Supplied data >>
__________

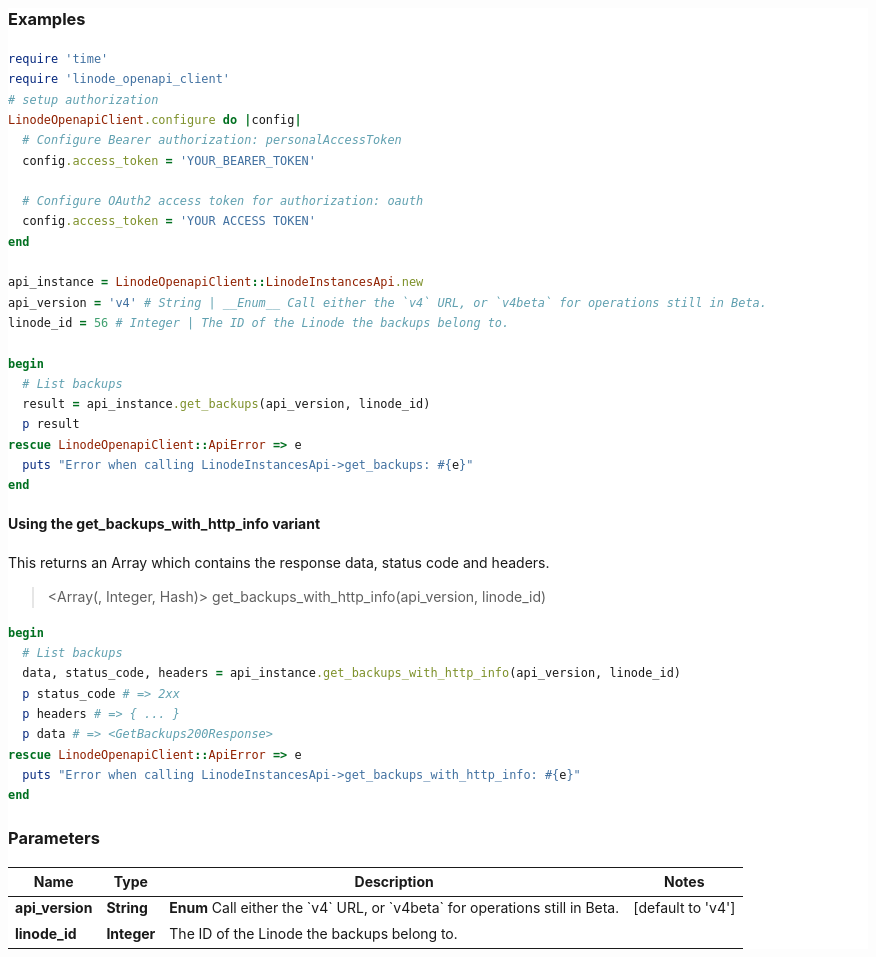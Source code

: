 ### Examples

```ruby
require 'time'
require 'linode_openapi_client'
# setup authorization
LinodeOpenapiClient.configure do |config|
  # Configure Bearer authorization: personalAccessToken
  config.access_token = 'YOUR_BEARER_TOKEN'

  # Configure OAuth2 access token for authorization: oauth
  config.access_token = 'YOUR ACCESS TOKEN'
end

api_instance = LinodeOpenapiClient::LinodeInstancesApi.new
api_version = 'v4' # String | __Enum__ Call either the `v4` URL, or `v4beta` for operations still in Beta.
linode_id = 56 # Integer | The ID of the Linode the backups belong to.

begin
  # List backups
  result = api_instance.get_backups(api_version, linode_id)
  p result
rescue LinodeOpenapiClient::ApiError => e
  puts "Error when calling LinodeInstancesApi->get_backups: #{e}"
end
```

#### Using the get_backups_with_http_info variant

This returns an Array which contains the response data, status code and headers.

> <Array(<GetBackups200Response>, Integer, Hash)> get_backups_with_http_info(api_version, linode_id)

```ruby
begin
  # List backups
  data, status_code, headers = api_instance.get_backups_with_http_info(api_version, linode_id)
  p status_code # => 2xx
  p headers # => { ... }
  p data # => <GetBackups200Response>
rescue LinodeOpenapiClient::ApiError => e
  puts "Error when calling LinodeInstancesApi->get_backups_with_http_info: #{e}"
end
```

### Parameters

| Name | Type | Description | Notes |
| ---- | ---- | ----------- | ----- |
| **api_version** | **String** | __Enum__ Call either the &#x60;v4&#x60; URL, or &#x60;v4beta&#x60; for operations still in Beta. | [default to &#39;v4&#39;] |
| **linode_id** | **Integer** | The ID of the Linode the backups belong to. |  |
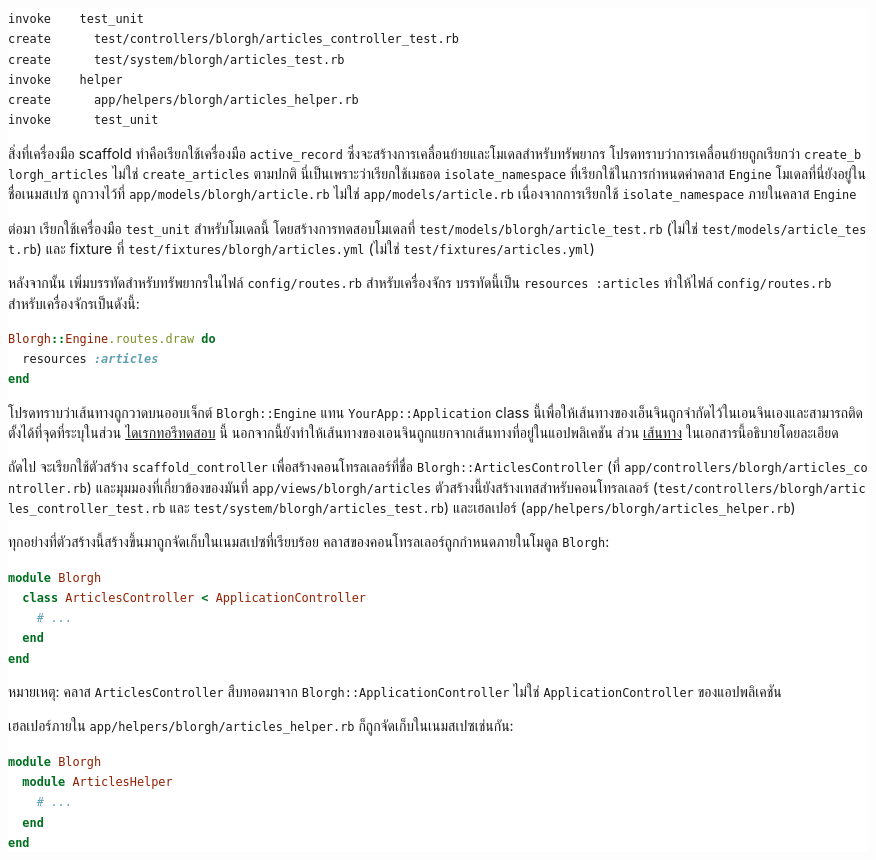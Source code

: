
 ```
invoke    test_unit
create      test/controllers/blorgh/articles_controller_test.rb
create      test/system/blorgh/articles_test.rb
invoke    helper
create      app/helpers/blorgh/articles_helper.rb
invoke      test_unit
```

สิ่งที่เครื่องมือ scaffold ทำคือเรียกใช้เครื่องมือ `active_record` ซึ่งจะสร้างการเคลื่อนย้ายและโมเดลสำหรับทรัพยากร โปรดทราบว่าการเคลื่อนย้ายถูกเรียกว่า `create_blorgh_articles` ไม่ใช่ `create_articles` ตามปกติ นี่เป็นเพราะว่าเรียกใช้เมธอด `isolate_namespace` ที่เรียกใช้ในการกำหนดค่าคลาส `Engine` โมเดลที่นี่ยังอยู่ในชื่อเนมสเปซ ถูกวางไว้ที่ `app/models/blorgh/article.rb` ไม่ใช่ `app/models/article.rb` เนื่องจากการเรียกใช้ `isolate_namespace` ภายในคลาส `Engine`

ต่อมา เรียกใช้เครื่องมือ `test_unit` สำหรับโมเดลนี้ โดยสร้างการทดสอบโมเดลที่ `test/models/blorgh/article_test.rb` (ไม่ใช่ `test/models/article_test.rb`) และ fixture ที่ `test/fixtures/blorgh/articles.yml` (ไม่ใช่ `test/fixtures/articles.yml`)

หลังจากนั้น เพิ่มบรรทัดสำหรับทรัพยากรในไฟล์ `config/routes.rb` สำหรับเครื่องจักร บรรทัดนี้เป็น `resources :articles` ทำให้ไฟล์ `config/routes.rb` สำหรับเครื่องจักรเป็นดังนี้:

```ruby
Blorgh::Engine.routes.draw do
  resources :articles
end
```
โปรดทราบว่าเส้นทางถูกวาดบนออบเจ็กต์ `Blorgh::Engine` แทน `YourApp::Application` class นี้เพื่อให้เส้นทางของเอ็นจินถูกจำกัดไว้ในเอนจินเองและสามารถติดตั้งได้ที่จุดที่ระบุในส่วน [ไดเรกทอรีทดสอบ](#test-directory) นี้ นอกจากนี้ยังทำให้เส้นทางของเอนจินถูกแยกจากเส้นทางที่อยู่ในแอปพลิเคชัน ส่วน [เส้นทาง](#routes) ในเอกสารนี้อธิบายโดยละเอียด

ถัดไป จะเรียกใช้ตัวสร้าง `scaffold_controller` เพื่อสร้างคอนโทรลเลอร์ที่ชื่อ `Blorgh::ArticlesController` (ที่ `app/controllers/blorgh/articles_controller.rb`) และมุมมองที่เกี่ยวข้องของมันที่ `app/views/blorgh/articles` ตัวสร้างนี้ยังสร้างเทสสำหรับคอนโทรลเลอร์ (`test/controllers/blorgh/articles_controller_test.rb` และ `test/system/blorgh/articles_test.rb`) และเฮลเปอร์ (`app/helpers/blorgh/articles_helper.rb`)

ทุกอย่างที่ตัวสร้างนี้สร้างขึ้นมาถูกจัดเก็บในเนมสเปซที่เรียบร้อย คลาสของคอนโทรลเลอร์ถูกกำหนดภายในโมดูล `Blorgh`:

```ruby
module Blorgh
  class ArticlesController < ApplicationController
    # ...
  end
end
```

หมายเหตุ: คลาส `ArticlesController` สืบทอดมาจาก `Blorgh::ApplicationController` ไม่ใช่ `ApplicationController` ของแอปพลิเคชัน

เฮลเปอร์ภายใน `app/helpers/blorgh/articles_helper.rb` ก็ถูกจัดเก็บในเนมสเปซเช่นกัน:

```ruby
module Blorgh
  module ArticlesHelper
    # ...
  end
end
```
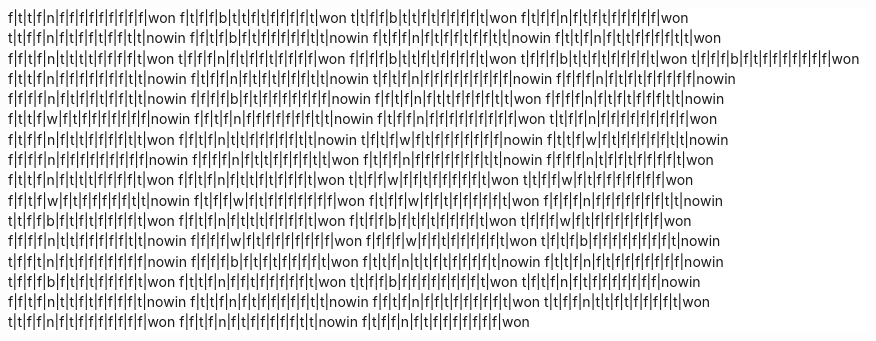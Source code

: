 f|t|t|f|n|f|f|f|f|f|f|f|f|f|won
f|t|f|f|b|t|t|f|t|f|f|f|f|t|won
t|t|f|f|b|t|t|f|t|f|f|f|f|t|won
f|t|f|f|n|f|t|f|t|f|f|f|f|f|won
t|t|f|f|n|f|t|f|f|t|f|f|t|t|nowin
f|f|t|f|b|f|t|f|f|f|f|f|t|t|nowin
f|t|f|f|n|f|t|f|f|t|f|f|t|t|nowin
f|t|t|f|n|f|t|t|f|f|f|f|t|t|won
f|f|t|f|n|t|t|t|t|f|f|f|f|t|won
t|f|f|f|n|f|t|f|f|t|f|f|f|f|won
f|f|f|f|b|t|t|f|t|f|f|f|f|t|won
t|f|f|f|b|t|t|f|t|f|f|f|f|t|won
t|f|f|f|b|f|t|f|f|f|f|f|f|f|won
f|t|t|f|n|f|f|f|f|f|f|f|t|t|nowin
f|t|f|f|n|f|t|f|t|f|f|f|t|t|nowin
t|f|t|f|n|f|f|f|f|f|f|f|f|f|nowin
f|f|f|f|n|f|t|f|t|f|f|f|f|f|nowin
f|f|f|f|n|f|t|f|f|t|f|f|t|t|nowin
f|f|f|f|b|f|t|f|f|f|f|f|f|f|nowin
f|f|t|f|n|f|t|t|f|f|f|f|t|t|won
f|f|f|f|n|f|t|f|t|f|f|f|t|t|nowin
f|t|t|f|w|f|t|f|f|f|f|f|f|f|nowin
f|f|t|f|n|f|f|f|f|f|f|f|t|t|nowin
f|t|f|f|n|f|f|f|f|f|f|f|f|f|won
t|t|f|f|n|f|f|f|f|f|f|f|f|f|won
f|t|f|f|n|f|t|t|f|f|f|f|t|t|won
f|f|t|f|n|t|t|f|f|f|f|f|t|t|nowin
t|f|t|f|w|f|t|f|f|f|f|f|f|f|nowin
f|t|t|f|w|f|t|f|f|f|f|f|t|t|nowin
f|f|f|f|n|f|f|f|f|f|f|f|f|f|nowin
f|f|f|f|n|f|t|t|f|f|f|f|t|t|won
f|t|f|f|n|f|f|f|f|f|f|f|t|t|nowin
f|f|f|f|n|t|f|f|t|f|f|f|f|t|won
f|t|t|f|n|f|t|t|t|f|f|f|f|t|won
f|f|t|f|n|f|t|t|f|t|f|f|f|t|won
t|t|f|f|w|f|f|t|f|f|f|f|f|t|won
t|t|f|f|w|f|t|f|f|f|f|f|f|f|won
f|f|t|f|w|f|t|f|f|f|f|f|t|t|nowin
f|t|f|f|w|f|t|f|f|f|f|f|f|f|won
f|t|f|f|w|f|f|t|f|f|f|f|f|t|won
f|f|f|f|n|f|f|f|f|f|f|f|t|t|nowin
t|t|f|f|b|f|t|f|t|f|f|f|f|t|won
f|f|t|f|n|f|t|t|t|f|f|f|f|t|won
f|t|f|f|b|f|t|f|t|f|f|f|f|t|won
t|f|f|f|w|f|t|f|f|f|f|f|f|f|won
f|f|f|f|n|t|t|f|f|f|f|f|t|t|nowin
f|f|f|f|w|f|t|f|f|f|f|f|f|f|won
f|f|f|f|w|f|f|t|f|f|f|f|f|t|won
t|f|t|f|b|f|f|f|f|f|f|f|f|t|nowin
t|f|f|t|n|f|t|f|f|f|f|f|f|f|nowin
f|f|f|f|b|f|t|f|t|f|f|f|f|t|won
f|t|t|f|n|t|t|f|t|f|f|f|f|t|nowin
f|t|t|f|n|f|t|f|f|f|f|f|f|f|nowin
t|f|f|f|b|f|t|f|t|f|f|f|f|t|won
f|t|t|f|n|f|f|t|f|f|f|f|f|t|won
t|t|f|f|b|f|f|f|f|f|f|f|f|t|won
t|f|t|f|n|f|t|f|f|f|f|f|f|f|nowin
f|f|t|f|n|t|t|f|t|f|f|f|f|t|nowin
f|t|t|f|n|f|t|f|f|f|f|f|t|t|nowin
f|f|t|f|n|f|f|t|f|f|f|f|f|t|won
t|t|f|f|n|t|t|f|t|f|f|f|f|t|won
t|t|f|f|n|f|t|f|f|f|f|f|f|f|won
f|f|t|f|n|f|t|f|f|f|f|f|t|t|nowin
f|t|f|f|n|f|t|f|f|f|f|f|f|f|won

__________

Which lines of the data include the string "Engine"? Copy each of them.

สิ่งที่เครื่องมือ scaffold ทำคือเรียกใช้เครื่องมือ `active_record` ซึ่งจะสร้างการเคลื่อนย้ายและโมเดลสำหรับทรัพยากร โปรดทราบว่าการเคลื่อนย้ายถูกเรียกว่า `create_blorgh_articles` ไม่ใช่ `create_articles` ตามปกติ นี่เป็นเพราะว่าเรียกใช้เมธอด `isolate_namespace` ที่เรียกใช้ในการกำหนดค่าคลาส `Engine` โมเดลที่นี่ยังอยู่ในชื่อเนมสเปซ ถูกวางไว้ที่ `app/models/blorgh/article.rb` ไม่ใช่ `app/models/article.rb` เนื่องจากการเรียกใช้ `isolate_namespace` ภายในคลาส `Engine`
Blorgh::Engine.routes.draw do
โปรดทราบว่าเส้นทางถูกวาดบนออบเจ็กต์ `Blorgh::Engine` แทน `YourApp::Application` class นี้เพื่อให้เส้นทางของเอ็นจินถูกจำกัดไว้ในเอนจินเองและสามารถติดตั้งได้ที่จุดที่ระบุในส่วน [ไดเรกทอรีทดสอบ](#test-directory) นี้ นอกจากนี้ยังทำให้เส้นทางของเอนจินถูกแยกจากเส้นทางที่อยู่ในแอปพลิเคชัน ส่วน [เส้นทาง](#routes) ในเอกสารนี้อธิบายโดยละเอียด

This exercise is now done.